The Family Code sets out the considerations in a waiver proceeding:
(1) whether the alleged offense was against person or property, with greaterweight in favor of transfer given to offenses against the person;
(2) whether the alleged offense was committed in an aggressive and premeditated manner;
(3) whether there is evidence on which a grand jury may be expected to return an indictment;
(4) the sophistication and maturity of the child;
(5) the record and previous history of the child;
(6) the prospects of adequate protection of the public and the likelihood of the rehabilitation of the child by use of procedures, services, and facilities currently available to the juvenile court.
Tex. Fam. Code Ann. § 54.02(f) (West 1986). The juvenile court need not find that all six factors have been established, only that they have been considered. C.W., 738 S.W.2d at 75.
Ample evidence supports the court's findings on the first three factors.
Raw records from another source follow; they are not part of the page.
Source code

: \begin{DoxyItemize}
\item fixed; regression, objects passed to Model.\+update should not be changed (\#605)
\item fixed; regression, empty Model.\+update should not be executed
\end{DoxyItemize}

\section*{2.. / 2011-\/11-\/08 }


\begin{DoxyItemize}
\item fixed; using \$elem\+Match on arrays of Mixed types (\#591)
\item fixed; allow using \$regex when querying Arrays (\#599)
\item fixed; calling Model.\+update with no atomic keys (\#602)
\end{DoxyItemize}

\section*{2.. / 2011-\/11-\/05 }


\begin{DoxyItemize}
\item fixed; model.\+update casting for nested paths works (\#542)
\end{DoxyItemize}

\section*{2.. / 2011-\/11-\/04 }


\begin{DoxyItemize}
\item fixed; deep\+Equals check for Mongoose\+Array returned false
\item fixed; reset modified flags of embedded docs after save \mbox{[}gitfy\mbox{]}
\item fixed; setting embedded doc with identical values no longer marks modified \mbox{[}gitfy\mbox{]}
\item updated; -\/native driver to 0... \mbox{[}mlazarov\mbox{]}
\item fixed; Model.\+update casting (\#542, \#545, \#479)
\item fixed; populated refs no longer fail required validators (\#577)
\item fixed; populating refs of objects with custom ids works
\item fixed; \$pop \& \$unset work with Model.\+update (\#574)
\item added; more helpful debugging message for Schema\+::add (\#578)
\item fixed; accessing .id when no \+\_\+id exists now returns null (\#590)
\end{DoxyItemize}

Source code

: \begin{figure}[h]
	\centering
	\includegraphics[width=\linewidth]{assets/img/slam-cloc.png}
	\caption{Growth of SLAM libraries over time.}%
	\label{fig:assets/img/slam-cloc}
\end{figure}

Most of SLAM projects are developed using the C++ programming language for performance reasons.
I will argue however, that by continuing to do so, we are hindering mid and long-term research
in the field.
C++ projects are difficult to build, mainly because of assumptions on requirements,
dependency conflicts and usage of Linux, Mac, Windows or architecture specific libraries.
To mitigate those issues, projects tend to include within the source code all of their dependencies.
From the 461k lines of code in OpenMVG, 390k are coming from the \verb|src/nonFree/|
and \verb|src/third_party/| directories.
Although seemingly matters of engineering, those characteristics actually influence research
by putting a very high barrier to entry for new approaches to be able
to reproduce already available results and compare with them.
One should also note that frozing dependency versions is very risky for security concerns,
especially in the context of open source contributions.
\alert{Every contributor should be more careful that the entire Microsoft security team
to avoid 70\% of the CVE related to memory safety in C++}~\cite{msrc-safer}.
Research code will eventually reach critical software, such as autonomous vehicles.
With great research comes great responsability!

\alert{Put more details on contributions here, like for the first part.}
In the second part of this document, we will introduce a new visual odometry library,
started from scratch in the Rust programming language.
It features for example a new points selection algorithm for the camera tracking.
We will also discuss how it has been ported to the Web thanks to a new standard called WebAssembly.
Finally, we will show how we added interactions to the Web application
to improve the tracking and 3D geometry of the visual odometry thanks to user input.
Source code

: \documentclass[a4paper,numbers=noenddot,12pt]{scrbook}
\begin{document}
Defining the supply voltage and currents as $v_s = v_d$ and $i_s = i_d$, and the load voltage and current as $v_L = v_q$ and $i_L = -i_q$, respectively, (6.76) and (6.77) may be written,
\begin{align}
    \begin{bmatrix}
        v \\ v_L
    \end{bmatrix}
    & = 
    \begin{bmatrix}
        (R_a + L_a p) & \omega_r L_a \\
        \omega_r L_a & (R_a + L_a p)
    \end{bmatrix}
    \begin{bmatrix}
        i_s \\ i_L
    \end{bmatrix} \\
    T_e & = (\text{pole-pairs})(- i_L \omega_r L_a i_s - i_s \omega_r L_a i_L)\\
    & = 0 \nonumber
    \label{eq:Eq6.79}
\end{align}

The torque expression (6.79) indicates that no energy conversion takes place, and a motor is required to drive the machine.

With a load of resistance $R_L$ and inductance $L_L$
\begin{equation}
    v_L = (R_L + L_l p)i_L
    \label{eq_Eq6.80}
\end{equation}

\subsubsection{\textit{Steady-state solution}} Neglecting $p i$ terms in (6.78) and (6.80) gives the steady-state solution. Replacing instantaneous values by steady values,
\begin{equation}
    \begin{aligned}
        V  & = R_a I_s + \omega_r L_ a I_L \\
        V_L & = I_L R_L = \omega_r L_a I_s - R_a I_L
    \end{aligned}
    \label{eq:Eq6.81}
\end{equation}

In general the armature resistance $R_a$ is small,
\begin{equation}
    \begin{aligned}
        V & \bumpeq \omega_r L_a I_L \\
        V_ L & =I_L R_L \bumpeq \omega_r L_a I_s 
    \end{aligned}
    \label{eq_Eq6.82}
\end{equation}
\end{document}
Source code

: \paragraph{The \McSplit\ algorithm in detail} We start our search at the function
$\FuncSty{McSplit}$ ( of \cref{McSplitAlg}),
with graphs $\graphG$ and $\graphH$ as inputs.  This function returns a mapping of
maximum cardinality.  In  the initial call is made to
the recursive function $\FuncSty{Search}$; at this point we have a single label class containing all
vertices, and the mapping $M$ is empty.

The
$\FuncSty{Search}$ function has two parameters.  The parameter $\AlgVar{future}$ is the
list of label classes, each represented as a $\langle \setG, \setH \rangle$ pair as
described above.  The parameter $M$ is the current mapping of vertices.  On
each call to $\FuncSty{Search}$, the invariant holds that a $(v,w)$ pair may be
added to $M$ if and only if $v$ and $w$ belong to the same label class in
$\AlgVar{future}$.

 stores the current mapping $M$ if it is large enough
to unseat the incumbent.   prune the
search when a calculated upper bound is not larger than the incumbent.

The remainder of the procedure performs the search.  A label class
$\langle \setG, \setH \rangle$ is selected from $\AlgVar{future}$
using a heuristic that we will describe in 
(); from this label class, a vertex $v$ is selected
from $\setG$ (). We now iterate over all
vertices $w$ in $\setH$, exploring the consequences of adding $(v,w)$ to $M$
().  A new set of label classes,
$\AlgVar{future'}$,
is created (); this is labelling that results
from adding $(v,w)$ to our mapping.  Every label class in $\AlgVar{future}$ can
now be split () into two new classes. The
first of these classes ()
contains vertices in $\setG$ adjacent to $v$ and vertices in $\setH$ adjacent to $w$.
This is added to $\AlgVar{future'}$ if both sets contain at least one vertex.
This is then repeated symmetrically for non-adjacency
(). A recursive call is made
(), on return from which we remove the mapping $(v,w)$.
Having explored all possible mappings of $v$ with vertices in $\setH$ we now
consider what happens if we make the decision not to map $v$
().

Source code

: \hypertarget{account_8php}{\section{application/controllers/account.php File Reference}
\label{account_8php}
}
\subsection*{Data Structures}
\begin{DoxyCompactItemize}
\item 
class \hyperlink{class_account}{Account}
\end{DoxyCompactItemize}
The crime was undisputedly committed against a person. The court's finding that the crime, though not premeditated, was aggressive is likewise supported. In the thirty seconds between the first approach by a rival gang member and the shooting, J.A. did not retreat or request that the driver leave. He shot the victim repeatedly even though he never saw a weapon. Whether his aggression was due to sudden passion or justified as self-defense is not the concern here. The evidence also supports the court's third finding that a grand jury could indict J.A.
Under part four, the court found that J.A. was maturing rapidly as a result of this incident and beginning to reflect on the consequences of his actions. Ample evidence supports this. Dr. Poole's testimony that J.A. was immature does not conflict with this finding. J.A. had no intellectual or psychological impairments to prevent him from knowing right from wrong.
The court's fifth conclusion was that J.A.'s juvenile record was neither the worst nor the best, but slightly better than average. Though we cannot speak to the statistics nor the trial court's experience, we concur and find that the evidence supports this conclusion as well.
On the sixth factor, the court found that J.A.'s age precluded a meaningful chance at rehabilitation. The evidence again supports this finding. Dr. Poole recommended two years of rehabilitation, but J.A. was less than two years away from his eighteenth birthday. Though Dr. Poole did not believe that J.A. was particularly violent, he did testify that J.A. was likely to fall back in with his gang friends and might, if faced with a similar situation, react similarly. The juvenile system's previous attempts to rehabilitate J.A. had failed in part because he was not motivated to improve.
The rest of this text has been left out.